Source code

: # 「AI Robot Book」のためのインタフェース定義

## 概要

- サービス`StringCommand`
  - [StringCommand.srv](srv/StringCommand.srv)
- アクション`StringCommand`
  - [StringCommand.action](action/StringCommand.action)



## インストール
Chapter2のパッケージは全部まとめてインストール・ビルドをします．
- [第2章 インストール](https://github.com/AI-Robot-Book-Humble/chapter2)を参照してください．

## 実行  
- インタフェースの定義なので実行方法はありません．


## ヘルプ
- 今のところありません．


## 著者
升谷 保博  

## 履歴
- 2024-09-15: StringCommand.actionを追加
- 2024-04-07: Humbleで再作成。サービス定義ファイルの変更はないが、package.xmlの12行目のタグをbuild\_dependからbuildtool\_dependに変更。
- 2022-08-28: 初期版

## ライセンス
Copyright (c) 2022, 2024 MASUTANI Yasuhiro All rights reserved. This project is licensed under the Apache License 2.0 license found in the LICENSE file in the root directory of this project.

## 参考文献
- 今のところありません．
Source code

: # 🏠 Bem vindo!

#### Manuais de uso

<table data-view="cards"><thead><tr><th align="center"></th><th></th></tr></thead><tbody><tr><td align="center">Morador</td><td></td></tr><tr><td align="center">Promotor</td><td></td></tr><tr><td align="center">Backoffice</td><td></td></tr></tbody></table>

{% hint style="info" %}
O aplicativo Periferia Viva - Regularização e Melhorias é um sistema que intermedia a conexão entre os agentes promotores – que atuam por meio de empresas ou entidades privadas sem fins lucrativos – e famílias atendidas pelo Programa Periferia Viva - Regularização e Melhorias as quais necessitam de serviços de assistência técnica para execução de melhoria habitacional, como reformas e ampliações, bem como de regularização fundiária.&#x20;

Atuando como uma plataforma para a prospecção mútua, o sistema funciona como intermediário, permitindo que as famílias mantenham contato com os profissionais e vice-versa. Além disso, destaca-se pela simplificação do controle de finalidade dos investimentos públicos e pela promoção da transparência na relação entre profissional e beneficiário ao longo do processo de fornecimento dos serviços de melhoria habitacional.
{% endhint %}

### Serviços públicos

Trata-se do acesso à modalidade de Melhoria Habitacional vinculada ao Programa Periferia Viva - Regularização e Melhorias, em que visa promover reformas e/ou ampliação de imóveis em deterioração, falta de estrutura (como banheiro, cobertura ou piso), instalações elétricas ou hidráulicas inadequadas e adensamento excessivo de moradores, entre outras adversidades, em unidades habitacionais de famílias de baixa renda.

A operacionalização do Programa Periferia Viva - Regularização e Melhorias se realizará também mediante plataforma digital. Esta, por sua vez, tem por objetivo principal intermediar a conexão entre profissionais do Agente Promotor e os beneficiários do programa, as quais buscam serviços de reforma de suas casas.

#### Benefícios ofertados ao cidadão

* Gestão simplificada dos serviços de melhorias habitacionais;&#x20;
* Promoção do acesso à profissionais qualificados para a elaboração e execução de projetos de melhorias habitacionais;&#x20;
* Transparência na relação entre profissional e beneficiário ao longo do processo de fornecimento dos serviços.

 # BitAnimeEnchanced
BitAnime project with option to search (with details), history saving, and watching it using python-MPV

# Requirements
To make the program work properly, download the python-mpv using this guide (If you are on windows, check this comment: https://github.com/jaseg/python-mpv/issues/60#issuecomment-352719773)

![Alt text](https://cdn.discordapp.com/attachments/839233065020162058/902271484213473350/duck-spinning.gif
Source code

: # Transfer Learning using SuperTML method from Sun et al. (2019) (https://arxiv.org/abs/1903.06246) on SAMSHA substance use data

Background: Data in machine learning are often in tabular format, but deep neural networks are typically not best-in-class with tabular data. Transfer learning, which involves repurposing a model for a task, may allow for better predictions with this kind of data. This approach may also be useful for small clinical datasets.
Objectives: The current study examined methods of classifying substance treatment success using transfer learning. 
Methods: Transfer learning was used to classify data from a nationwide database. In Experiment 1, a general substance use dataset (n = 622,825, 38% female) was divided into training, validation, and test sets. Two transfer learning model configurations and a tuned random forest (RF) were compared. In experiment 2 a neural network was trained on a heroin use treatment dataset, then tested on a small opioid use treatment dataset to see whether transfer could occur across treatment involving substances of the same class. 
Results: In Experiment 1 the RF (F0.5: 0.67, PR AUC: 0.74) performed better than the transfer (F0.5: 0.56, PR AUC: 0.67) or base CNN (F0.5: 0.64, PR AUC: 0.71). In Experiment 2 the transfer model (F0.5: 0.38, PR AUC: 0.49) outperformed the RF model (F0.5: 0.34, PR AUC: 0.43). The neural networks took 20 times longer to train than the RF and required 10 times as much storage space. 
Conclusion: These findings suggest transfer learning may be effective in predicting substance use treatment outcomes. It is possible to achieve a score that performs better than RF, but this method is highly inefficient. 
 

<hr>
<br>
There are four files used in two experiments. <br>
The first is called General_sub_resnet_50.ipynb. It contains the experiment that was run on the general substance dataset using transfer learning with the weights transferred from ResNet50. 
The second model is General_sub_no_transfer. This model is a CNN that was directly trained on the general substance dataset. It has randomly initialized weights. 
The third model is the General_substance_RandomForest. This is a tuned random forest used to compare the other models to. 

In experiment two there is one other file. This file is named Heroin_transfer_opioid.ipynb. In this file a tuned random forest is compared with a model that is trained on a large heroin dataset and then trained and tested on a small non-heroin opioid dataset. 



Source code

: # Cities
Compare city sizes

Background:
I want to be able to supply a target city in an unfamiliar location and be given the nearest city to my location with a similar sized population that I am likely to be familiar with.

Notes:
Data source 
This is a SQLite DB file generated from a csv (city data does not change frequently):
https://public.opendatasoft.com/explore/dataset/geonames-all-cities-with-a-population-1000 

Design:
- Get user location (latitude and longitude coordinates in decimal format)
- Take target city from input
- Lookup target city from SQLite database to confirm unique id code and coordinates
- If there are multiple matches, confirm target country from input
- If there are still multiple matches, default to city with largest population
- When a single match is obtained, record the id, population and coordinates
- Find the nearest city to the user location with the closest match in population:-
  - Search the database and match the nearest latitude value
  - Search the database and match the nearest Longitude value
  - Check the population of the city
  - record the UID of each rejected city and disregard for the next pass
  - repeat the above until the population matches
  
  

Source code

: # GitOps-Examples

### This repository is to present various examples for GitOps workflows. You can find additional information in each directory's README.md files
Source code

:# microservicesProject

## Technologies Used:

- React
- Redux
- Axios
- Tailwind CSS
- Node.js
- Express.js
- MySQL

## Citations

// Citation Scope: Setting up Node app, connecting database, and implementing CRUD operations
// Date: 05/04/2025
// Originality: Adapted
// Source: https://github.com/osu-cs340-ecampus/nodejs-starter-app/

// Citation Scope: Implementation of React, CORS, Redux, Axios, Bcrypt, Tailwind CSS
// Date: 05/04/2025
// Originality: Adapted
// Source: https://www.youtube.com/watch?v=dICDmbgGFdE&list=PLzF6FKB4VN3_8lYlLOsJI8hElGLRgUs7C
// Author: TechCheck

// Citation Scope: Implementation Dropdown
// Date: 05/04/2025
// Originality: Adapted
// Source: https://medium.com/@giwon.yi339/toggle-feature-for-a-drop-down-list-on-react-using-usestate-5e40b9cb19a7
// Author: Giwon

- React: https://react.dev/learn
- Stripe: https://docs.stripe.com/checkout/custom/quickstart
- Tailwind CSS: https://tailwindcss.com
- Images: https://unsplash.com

### Assigned task
A complete, exact copy of the entries is required.

### Task result
Source code

: # 「AI Robot Book」のためのインタフェース定義

## 概要

- サービス`StringCommand`
  - [StringCommand.srv](srv/StringCommand.srv)
- アクション`StringCommand`
  - [StringCommand.action](action/StringCommand.action)



## インストール
Chapter2のパッケージは全部まとめてインストール・ビルドをします．
- [第2章 インストール](https://github.com/AI-Robot-Book-Humble/chapter2)を参照してください．

## 実行  
- インタフェースの定義なので実行方法はありません．


## ヘルプ
- 今のところありません．


## 著者
升谷 保博  

## 履歴
- 2024-09-15: StringCommand.actionを追加
- 2024-04-07: Humbleで再作成。サービス定義ファイルの変更はないが、package.xmlの12行目のタグをbuild\_dependからbuildtool\_dependに変更。
- 2022-08-28: 初期版

## ライセンス
Copyright (c) 2022, 2024 MASUTANI Yasuhiro All rights reserved. This project is licensed under the Apache License 2.0 license found in the LICENSE file in the root directory of this project.

## 参考文献
- 今のところありません．
Source code

: # 🏠 Bem vindo!

#### Manuais de uso

<table data-view="cards"><thead><tr><th align="center"></th><th></th></tr></thead><tbody><tr><td align="center">Morador</td><td></td></tr><tr><td align="center">Promotor</td><td></td></tr><tr><td align="center">Backoffice</td><td></td></tr></tbody></table>

{% hint style="info" %}
O aplicativo Periferia Viva - Regularização e Melhorias é um sistema que intermedia a conexão entre os agentes promotores – que atuam por meio de empresas ou entidades privadas sem fins lucrativos – e famílias atendidas pelo Programa Periferia Viva - Regularização e Melhorias as quais necessitam de serviços de assistência técnica para execução de melhoria habitacional, como reformas e ampliações, bem como de regularização fundiária.&#x20;

Atuando como uma plataforma para a prospecção mútua, o sistema funciona como intermediário, permitindo que as famílias mantenham contato com os profissionais e vice-versa. Além disso, destaca-se pela simplificação do controle de finalidade dos investimentos públicos e pela promoção da transparência na relação entre profissional e beneficiário ao longo do processo de fornecimento dos serviços de melhoria habitacional.
{% endhint %}

### Serviços públicos

Trata-se do acesso à modalidade de Melhoria Habitacional vinculada ao Programa Periferia Viva - Regularização e Melhorias, em que visa promover reformas e/ou ampliação de imóveis em deterioração, falta de estrutura (como banheiro, cobertura ou piso), instalações elétricas ou hidráulicas inadequadas e adensamento excessivo de moradores, entre outras adversidades, em unidades habitacionais de famílias de baixa renda.

A operacionalização do Programa Periferia Viva - Regularização e Melhorias se realizará também mediante plataforma digital. Esta, por sua vez, tem por objetivo principal intermediar a conexão entre profissionais do Agente Promotor e os beneficiários do programa, as quais buscam serviços de reforma de suas casas.

#### Benefícios ofertados ao cidadão

* Gestão simplificada dos serviços de melhorias habitacionais;&#x20;
* Promoção do acesso à profissionais qualificados para a elaboração e execução de projetos de melhorias habitacionais;&#x20;
* Transparência na relação entre profissional e beneficiário ao longo do processo de fornecimento dos serviços.

 # BitAnimeEnchanced
BitAnime project with option to search (with details), history saving, and watching it using python-MPV

# Requirements
To make the program work properly, download the python-mpv using this guide (If you are on windows, check this comment: https://github.com/jaseg/python-mpv/issues/60#issuecomment-352719773)

![Alt text](https://cdn.discordapp.com/attachments/839233065020162058/902271484213473350/duck-spinning.gif
Source code

: # Transfer Learning using SuperTML method from Sun et al. (2019) (https://arxiv.org/abs/1903.06246) on SAMSHA substance use data

Background: Data in machine learning are often in tabular format, but deep neural networks are typically not best-in-class with tabular data. Transfer learning, which involves repurposing a model for a task, may allow for better predictions with this kind of data. This approach may also be useful for small clinical datasets.
Objectives: The current study examined methods of classifying substance treatment success using transfer learning. 
Methods: Transfer learning was used to classify data from a nationwide database. In Experiment 1, a general substance use dataset (n = 622,825, 38% female) was divided into training, validation, and test sets. Two transfer learning model configurations and a tuned random forest (RF) were compared. In experiment 2 a neural network was trained on a heroin use treatment dataset, then tested on a small opioid use treatment dataset to see whether transfer could occur across treatment involving substances of the same class. 
Results: In Experiment 1 the RF (F0.5: 0.67, PR AUC: 0.74) performed better than the transfer (F0.5: 0.56, PR AUC: 0.67) or base CNN (F0.5: 0.64, PR AUC: 0.71). In Experiment 2 the transfer model (F0.5: 0.38, PR AUC: 0.49) outperformed the RF model (F0.5: 0.34, PR AUC: 0.43). The neural networks took 20 times longer to train than the RF and required 10 times as much storage space. 
Conclusion: These findings suggest transfer learning may be effective in predicting substance use treatment outcomes. It is possible to achieve a score that performs better than RF, but this method is highly inefficient. 
 

<hr>
<br>
There are four files used in two experiments. <br>
The first is called General_sub_resnet_50.ipynb. It contains the experiment that was run on the general substance dataset using transfer learning with the weights transferred from ResNet50. 
The second model is General_sub_no_transfer. This model is a CNN that was directly trained on the general substance dataset. It has randomly initialized weights. 
The third model is the General_substance_RandomForest. This is a tuned random forest used to compare the other models to. 

In experiment two there is one other file. This file is named Heroin_transfer_opioid.ipynb. In this file a tuned random forest is compared with a model that is trained on a large heroin dataset and then trained and tested on a small non-heroin opioid dataset. 



Source code

: # Cities
Compare city sizes

Background:
I want to be able to supply a target city in an unfamiliar location and be given the nearest city to my location with a similar sized population that I am likely to be familiar with.

Notes:
Data source 
This is a SQLite DB file generated from a csv (city data does not change frequently):
https://public.opendatasoft.com/explore/dataset/geonames-all-cities-with-a-population-1000 

Design:
- Get user location (latitude and longitude coordinates in decimal format)
- Take target city from input
- Lookup target city from SQLite database to confirm unique id code and coordinates
- If there are multiple matches, confirm target country from input
- If there are still multiple matches, default to city with largest population
- When a single match is obtained, record the id, population and coordinates
- Find the nearest city to the user location with the closest match in population:-
  - Search the database and match the nearest latitude value
  - Search the database and match the nearest Longitude value
  - Check the population of the city
  - record the UID of each rejected city and disregard for the next pass
  - repeat the above until the population matches
  
  

Source code

: # GitOps-Examples

### This repository is to present various examples for GitOps workflows. You can find additional information in each directory's README.md files
Source code

:# microservicesProject

## Technologies Used:

- React
- Redux
- Axios
- Tailwind CSS
- Node.js
- Express.js
- MySQL

## Citations

// Citation Scope: Setting up Node app, connecting database, and implementing CRUD operations
// Date: 05/04/2025
// Originality: Adapted
// Source: https://github.com/osu-cs340-ecampus/nodejs-starter-app/

// Citation Scope: Implementation of React, CORS, Redux, Axios, Bcrypt, Tailwind CSS
// Date: 05/04/2025
// Originality: Adapted
// Source: https://www.youtube.com/watch?v=dICDmbgGFdE&list=PLzF6FKB4VN3_8lYlLOsJI8hElGLRgUs7C
// Author: TechCheck

// Citation Scope: Implementation Dropdown
// Date: 05/04/2025
// Originality: Adapted
// Source: https://medium.com/@giwon.yi339/toggle-feature-for-a-drop-down-list-on-react-using-usestate-5e40b9cb19a7
// Author: Giwon

- React: https://react.dev/learn
- Stripe: https://docs.stripe.com/checkout/custom/quickstart
- Tailwind CSS: https://tailwindcss.com
- Images: https://unsplash.com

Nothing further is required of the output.